By Nia Williams
(Reuters) -Canada on Monday released a framework for eliminating inefficient fossil fuel subsidies, making it the first G20 country to deliver on a 2009 commitment to rationalise and phase out government support for the sector.
Climate policy analysts said the framework was an important step forward, but fell short in continuing to allow government support for oil and gas projects that plan to reduce emissions through technologies such as carbon capture and storage (CCS).
The framework will apply to existing tax measures and 129 non-tax measures, but Ottawa will not cancel ongoing multi-year subsidy agreements that are already in place.

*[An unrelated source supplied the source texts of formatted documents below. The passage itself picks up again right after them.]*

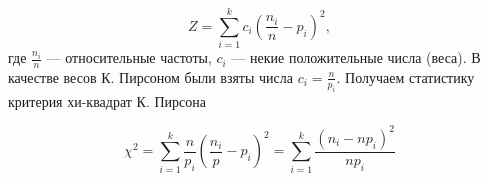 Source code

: \documentclass[12pt]{article}
\begin{document}
\begin{equation}
    Z = \sum_{i=1}^{k}c_i \left(\frac{n_i}{n} - p_i\right)^2,
    \label{eq_7:7}
\end{equation}
где $\frac{n_i}{n}$ –– относительные частоты, $c_i$ –– некие положительные числа (веса). В качестве весов К. Пирсоном были взяты числа $c_i = \frac{n}{p_i}$. Получаем статистику критерия хи-квадрат К. Пирсона

\begin{equation}
    \chi^2 = \sum_{i=1}^{k}\frac{n}{p_i} \left(\frac{n_i}{p} - p_i\right)^2 = \sum_{i=1}^{k}\frac{(n_i - np_i)^2}{np_i}
    \label{eq_7:8}
\end{equation}



\end{document}
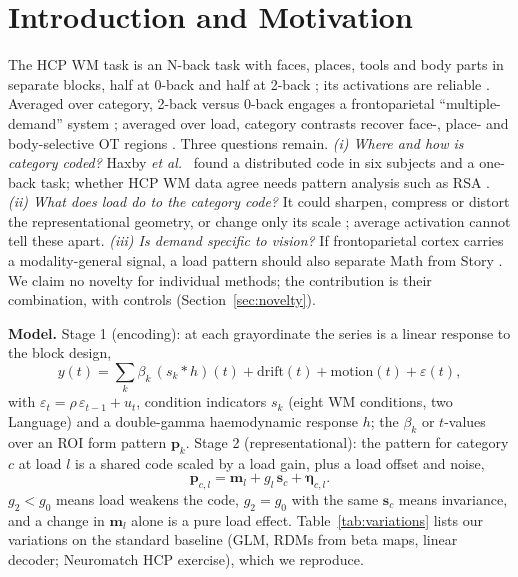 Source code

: \documentclass[conference]{IEEEtran}
\begin{document}
\section{Introduction and Motivation}
The HCP WM task is an N-back task with faces, places, tools and body parts in separate blocks, half at 0-back and half at 2-back \cite{vanessen2013,barch2013}; its activations are reliable \cite{drobyshevsky2006,barch2013}. Averaged over category, 2-back versus 0-back engages a frontoparietal ``multiple-demand'' system \cite{duncan2010}; averaged over load, category contrasts recover face-, place- and body-selective OT regions \cite{kanwisher1997,epstein1998,downing2001}. Three questions remain. \emph{(i) Where and how is category coded?} Haxby \emph{et al.}\ \cite{haxby2001} found a distributed code in six subjects and a one-back task; whether HCP WM data agree needs pattern analysis such as RSA \cite{kriegeskorte2008}. \emph{(ii) What does load do to the category code?} It could sharpen, compress or distort the representational geometry, or change only its scale \cite{emrich2013,kriegeskorte2013,bernardi2020}; average activation cannot tell these apart. \emph{(iii) Is demand specific to vision?} If frontoparietal cortex carries a modality-general signal, a load pattern should also separate Math from Story \cite{binder2011}. We claim no novelty for individual methods; the contribution is their combination, with controls (Section~\ref{sec:novelty}).

\textbf{Model.} Stage 1 (encoding): at each grayordinate the series is a linear response to the block design,
\begin{equation}
y(t)=\sum_{k}\beta_k\,(s_k\ast h)(t)+\text{drift}(t)+\text{motion}(t)+\varepsilon(t),
\label{eq:glm}
\end{equation}
with $\varepsilon_t=\rho\,\varepsilon_{t-1}+u_t$, condition indicators $s_k$ (eight WM conditions, two Language) and a double-gamma haemodynamic response $h$; the $\beta_k$ or $t$-values over an ROI form pattern $\mathbf{p}_k$. Stage 2 (representational): the pattern for category $c$ at load $l$ is a shared code scaled by a load gain, plus a load offset and noise,
\begin{equation}
\mathbf{p}_{c,l}=\mathbf{m}_l+g_l\,\mathbf{s}_c+\boldsymbol{\eta}_{c,l}.
\label{eq:rep}
\end{equation}
$g_2<g_0$ means load weakens the code, $g_2=g_0$ with the same $\mathbf{s}_c$ means invariance, and a change in $\mathbf{m}_l$ alone is a pure load effect. Table~\ref{tab:variations} lists our variations on the standard baseline (GLM, RDMs from beta maps, linear decoder; Neuromatch HCP exercise), which we reproduce.
\end{document}
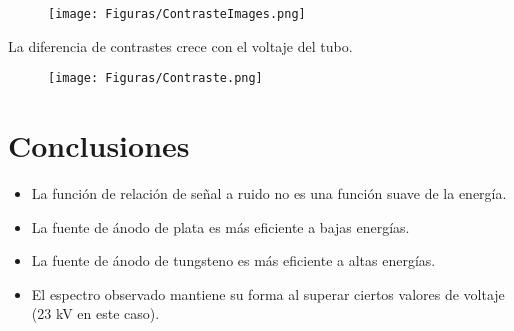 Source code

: \documentclass{sciposter}
\begin{document}
\begin{multicols}{3}
	\begin{figure}[h]
		\centering
		\texttt{[image: Figuras/ContrasteImages.png]}
	\end{figure}
	
	La diferencia de contrastes crece con el voltaje del tubo.
	
	\begin{figure}[h]
		\centering
		\texttt{[image: Figuras/Contraste.png]}
	\end{figure}

\section{Conclusiones}

\begin{itemize}
	\item La función de relación de señal a ruido no es una función suave de la energía.
	\item La fuente de ánodo de plata es más eficiente a bajas energías.
	\item La fuente de ánodo de tungsteno es más eficiente a altas energías.
	\item El espectro observado mantiene su forma al superar ciertos valores de voltaje (23 kV en este caso).
\end{itemize}
%	 
	
\nocite{als2011elements,amtek,ballabriga2011medipix3,exper,koningsberger1988x,manualT,mendenhall2017high,mini,param,range,van2014scikit,xps}

\tiny


\end{multicols}
\end{document}
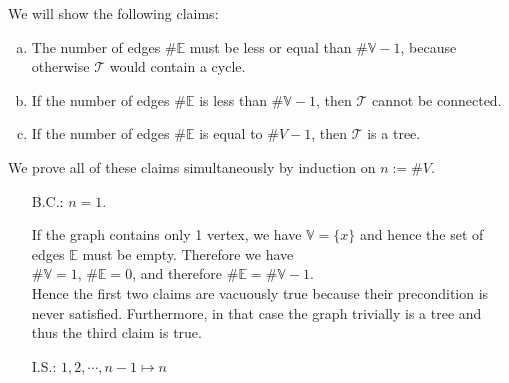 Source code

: \proof
We will show the following claims:
\begin{enumerate}[(a)]
\item The number of edges $\# \mathbb{E}$ must be less or equal than $\#\mathbb{V}-1$, because otherwise $\mathcal{T}$ would contain a cycle.
\item If the number of edges $\# \mathbb{E}$ is less than  $\#\mathbb{V}-1$, then $\mathcal{T}$ cannot be connected.
\item If the number of edges $\# \mathbb{E}$ is equal to $\#V - 1$, then $\mathcal{T}$ is a tree.
\end{enumerate}
We prove all of these claims simultaneously by induction on $n := \#V$.
\begin{enumerate}
\item[B.C.:] $n = 1$.

  If the graph contains only 1 vertex, we have $\mathbb{V} = \{x\}$ and hence the set of edges $\mathbb{E}$
  must be empty. Therefore we have
  \\[0.2cm]
  \hspace*{1.3cm}
  $\#\mathbb{V} = 1$, \quad $\#\mathbb{E} = 0$, \quad and therefore \quad $\#\mathbb{E} = \#\mathbb{V}-1$.
  \\[0.2cm]
  Hence the first two claims are vacuously true because their precondition is never satisfied.
  Furthermore, in that case the graph trivially is a tree and thus the third claim is true.
\item[I.S.:] $1, 2, \cdots, n-1 \mapsto n$


\end{enumerate}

The government has not put a dollar value on the subsidies impacted, or published an inventory of exactly which subsidies are included.
«This ensures that the only federal support for oil and gas goes to projects that decarbonize the sector and result in significant greenhouse gas emissions reductions,» federal Environment Minister Steven Guilbeault told a press conference.
Fossil fuel actives will be exempt from the framework if they fall into one of six categories: enabling significant carbon emissions reductions, supporting clean energy, providing essential energy to a remote community or short-term support for an emergency response, supporting Indigenous participation in fossil fuel activities or are projects that have a credible plan to reach net-zero by 2030.
Eliminating fossil fuel subsidies is part of a deal signed between Prime Minister Justin Trudeau's minority Liberal and the New Democratic Party (NDP), formalising NDP support.
The NDP critic for Climate Change and Environment, Laurel Collins, said the new rules did not go far enough.